=== WORK REQUEST ===
Return the lines of the data below in which the string "textbf" occurs.

=== DATA PROVIDED ===
====================

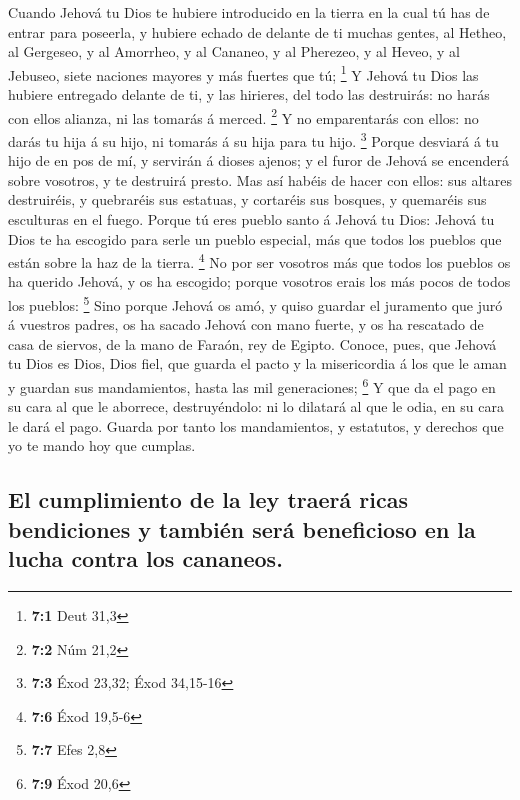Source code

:  Cuando Jehová tu Dios te hubiere introducido en la tierra
en la cual tú has de entrar para poseerla, y hubiere echado de delante
de ti muchas gentes, al Hetheo, al Gergeseo, y al Amorrheo, y al
Cananeo, y al Pherezeo, y al Heveo, y al Jebuseo, siete naciones mayores
y más fuertes que tú; \footnote{\textbf{7:1} Deut 31,3}  Y
Jehová tu Dios las hubiere entregado delante de ti, y las hirieres, del
todo las destruirás: no harás con ellos alianza, ni las tomarás á
merced. \footnote{\textbf{7:2} Núm 21,2}  Y no
emparentarás con ellos: no darás tu hija á su hijo, ni tomarás á su hija
para tu hijo. \footnote{\textbf{7:3} Éxod 23,32; Éxod 34,15-16}
 Porque desviará á tu hijo de en pos de mí, y servirán á
dioses ajenos; y el furor de Jehová se encenderá sobre vosotros, y te
destruirá presto.  Mas así habéis de hacer con ellos: sus
altares destruiréis, y quebraréis sus estatuas, y cortaréis sus bosques,
y quemaréis sus esculturas en el fuego.  Porque tú eres
pueblo santo á Jehová tu Dios: Jehová tu Dios te ha escogido para serle
un pueblo especial, más que todos los pueblos que están sobre la haz de
la tierra. \footnote{\textbf{7:6} Éxod 19,5-6}  No por ser
vosotros más que todos los pueblos os ha querido Jehová, y os ha
escogido; porque vosotros erais los más pocos de todos los pueblos:
\footnote{\textbf{7:7} Efes 2,8}  Sino porque Jehová os
amó, y quiso guardar el juramento que juró á vuestros padres, os ha
sacado Jehová con mano fuerte, y os ha rescatado de casa de siervos, de
la mano de Faraón, rey de Egipto.  Conoce, pues, que
Jehová tu Dios es Dios, Dios fiel, que guarda el pacto y la misericordia
á los que le aman y guardan sus mandamientos, hasta las mil
generaciones; \footnote{\textbf{7:9} Éxod 20,6}  Y que da
el pago en su cara al que le aborrece, destruyéndolo: ni lo dilatará al
que le odia, en su cara le dará el pago.  Guarda por
tanto los mandamientos, y estatutos, y derechos que yo te mando hoy que
cumplas.

\hypertarget{el-cumplimiento-de-la-ley-traeruxe1-ricas-bendiciones-y-tambiuxe9n-seruxe1-beneficioso-en-la-lucha-contra-los-cananeos.}{%
\subsection{El cumplimiento de la ley traerá ricas bendiciones y también
será beneficioso en la lucha contra los
cananeos.}\label{el-cumplimiento-de-la-ley-traeruxe1-ricas-bendiciones-y-tambiuxe9n-seruxe1-beneficioso-en-la-lucha-contra-los-cananeos.}}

====================

=== ANSWER AREA ===
y más fuertes que tú; \footnote{\textbf{7:1} Deut 31,3}  Y
merced. \footnote{\textbf{7:2} Núm 21,2}  Y no
para tu hijo. \footnote{\textbf{7:3} Éxod 23,32; Éxod 34,15-16}
la tierra. \footnote{\textbf{7:6} Éxod 19,5-6}  No por ser
\footnote{\textbf{7:7} Efes 2,8}  Sino porque Jehová os
generaciones; \footnote{\textbf{7:9} Éxod 20,6}  Y que da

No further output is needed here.